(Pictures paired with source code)
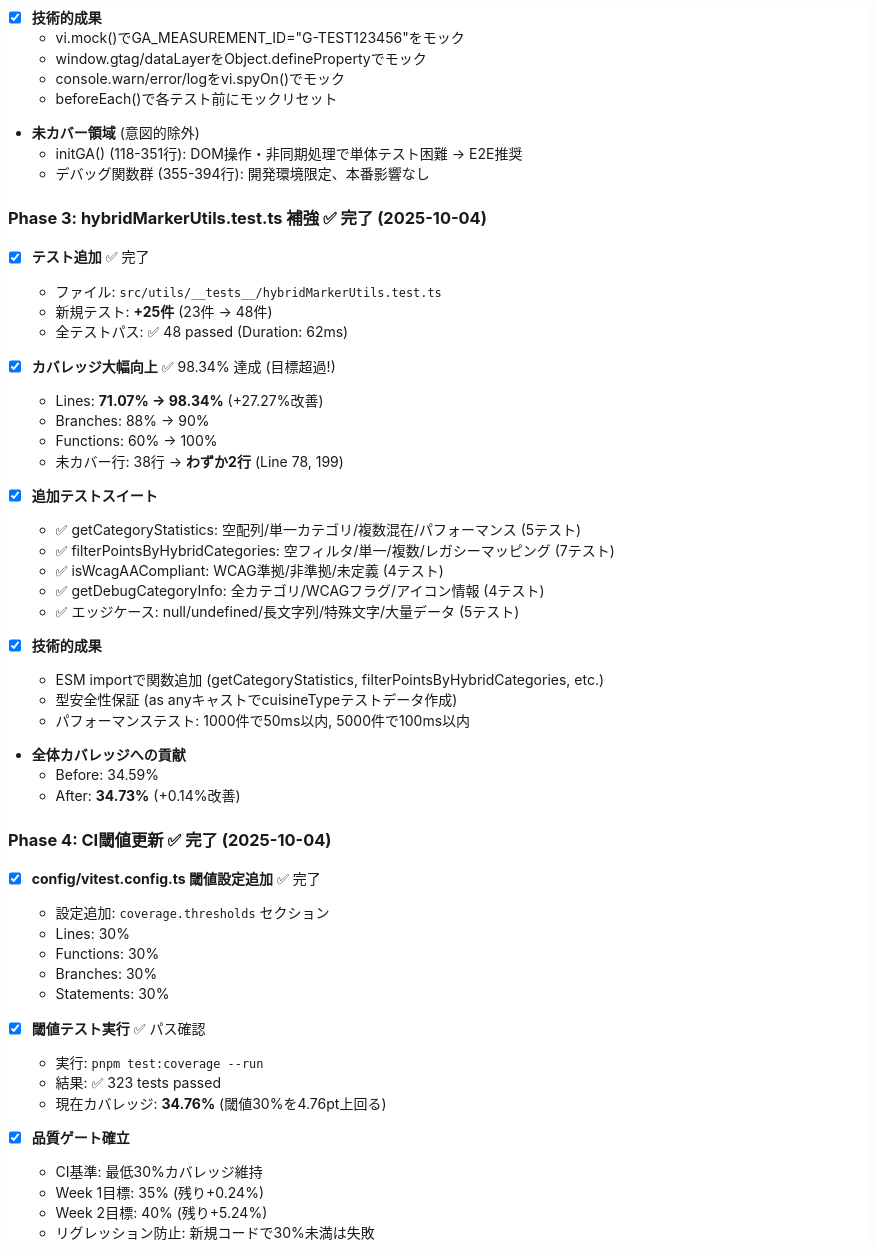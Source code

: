 - [x] **技術的成果**
  - vi.mock()でGA_MEASUREMENT_ID="G-TEST123456"をモック
  - window.gtag/dataLayerをObject.definePropertyでモック
  - console.warn/error/logをvi.spyOn()でモック
  - beforeEach()で各テスト前にモックリセット

- **未カバー領域** (意図的除外)
  - initGA() (118-351行): DOM操作・非同期処理で単体テスト困難 → E2E推奨
  - デバッグ関数群 (355-394行): 開発環境限定、本番影響なし

### Phase 3: hybridMarkerUtils.test.ts 補強 ✅ 完了 (2025-10-04)

- [x] **テスト追加** ✅ 完了
  - ファイル: `src/utils/__tests__/hybridMarkerUtils.test.ts`
  - 新規テスト: **+25件** (23件 → 48件)
  - 全テストパス: ✅ 48 passed (Duration: 62ms)

- [x] **カバレッジ大幅向上** ✅ 98.34% 達成 (目標超過!)
  - Lines: **71.07% → 98.34%** (+27.27%改善)
  - Branches: 88% → 90%
  - Functions: 60% → 100%
  - 未カバー行: 38行 → **わずか2行** (Line 78, 199)

- [x] **追加テストスイート**
  - ✅ getCategoryStatistics: 空配列/単一カテゴリ/複数混在/パフォーマンス (5テスト)
  - ✅ filterPointsByHybridCategories: 空フィルタ/単一/複数/レガシーマッピング (7テスト)
  - ✅ isWcagAACompliant: WCAG準拠/非準拠/未定義 (4テスト)
  - ✅ getDebugCategoryInfo: 全カテゴリ/WCAGフラグ/アイコン情報 (4テスト)
  - ✅ エッジケース: null/undefined/長文字列/特殊文字/大量データ (5テスト)

- [x] **技術的成果**
  - ESM importで関数追加 (getCategoryStatistics, filterPointsByHybridCategories, etc.)
  - 型安全性保証 (as anyキャストでcuisineTypeテストデータ作成)
  - パフォーマンステスト: 1000件で50ms以内, 5000件で100ms以内

- **全体カバレッジへの貢献**
  - Before: 34.59%
  - After: **34.73%** (+0.14%改善)

### Phase 4: CI閾値更新 ✅ 完了 (2025-10-04)

- [x] **config/vitest.config.ts 閾値設定追加** ✅ 完了
  - 設定追加: `coverage.thresholds` セクション
  - Lines: 30%
  - Functions: 30%
  - Branches: 30%
  - Statements: 30%

- [x] **閾値テスト実行** ✅ パス確認
  - 実行: `pnpm test:coverage --run`
  - 結果: ✅ 323 tests passed
  - 現在カバレッジ: **34.76%** (閾値30%を4.76pt上回る)

- [x] **品質ゲート確立**
  - CI基準: 最低30%カバレッジ維持
  - Week 1目標: 35% (残り+0.24%)
  - Week 2目標: 40% (残り+5.24%)
  - リグレッション防止: 新規コードで30%未満は失敗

The task: Please repeat exactly the data above from its first line to the line that contains "- 型安全性保証 (as anyキャストでcuisineTypeテストデータ作成)", inclusive, and leave every picture out.

Result:
Source code

: - [x] **技術的成果**
  - vi.mock()でGA_MEASUREMENT_ID="G-TEST123456"をモック
  - window.gtag/dataLayerをObject.definePropertyでモック
  - console.warn/error/logをvi.spyOn()でモック
  - beforeEach()で各テスト前にモックリセット

- **未カバー領域** (意図的除外)
  - initGA() (118-351行): DOM操作・非同期処理で単体テスト困難 → E2E推奨
  - デバッグ関数群 (355-394行): 開発環境限定、本番影響なし

### Phase 3: hybridMarkerUtils.test.ts 補強 ✅ 完了 (2025-10-04)

- [x] **テスト追加** ✅ 完了
  - ファイル: `src/utils/__tests__/hybridMarkerUtils.test.ts`
  - 新規テスト: **+25件** (23件 → 48件)
  - 全テストパス: ✅ 48 passed (Duration: 62ms)

- [x] **カバレッジ大幅向上** ✅ 98.34% 達成 (目標超過!)
  - Lines: **71.07% → 98.34%** (+27.27%改善)
  - Branches: 88% → 90%
  - Functions: 60% → 100%
  - 未カバー行: 38行 → **わずか2行** (Line 78, 199)

- [x] **追加テストスイート**
  - ✅ getCategoryStatistics: 空配列/単一カテゴリ/複数混在/パフォーマンス (5テスト)
  - ✅ filterPointsByHybridCategories: 空フィルタ/単一/複数/レガシーマッピング (7テスト)
  - ✅ isWcagAACompliant: WCAG準拠/非準拠/未定義 (4テスト)
  - ✅ getDebugCategoryInfo: 全カテゴリ/WCAGフラグ/アイコン情報 (4テスト)
  - ✅ エッジケース: null/undefined/長文字列/特殊文字/大量データ (5テスト)

- [x] **技術的成果**
  - ESM importで関数追加 (getCategoryStatistics, filterPointsByHybridCategories, etc.)
  - 型安全性保証 (as anyキャストでcuisineTypeテストデータ作成)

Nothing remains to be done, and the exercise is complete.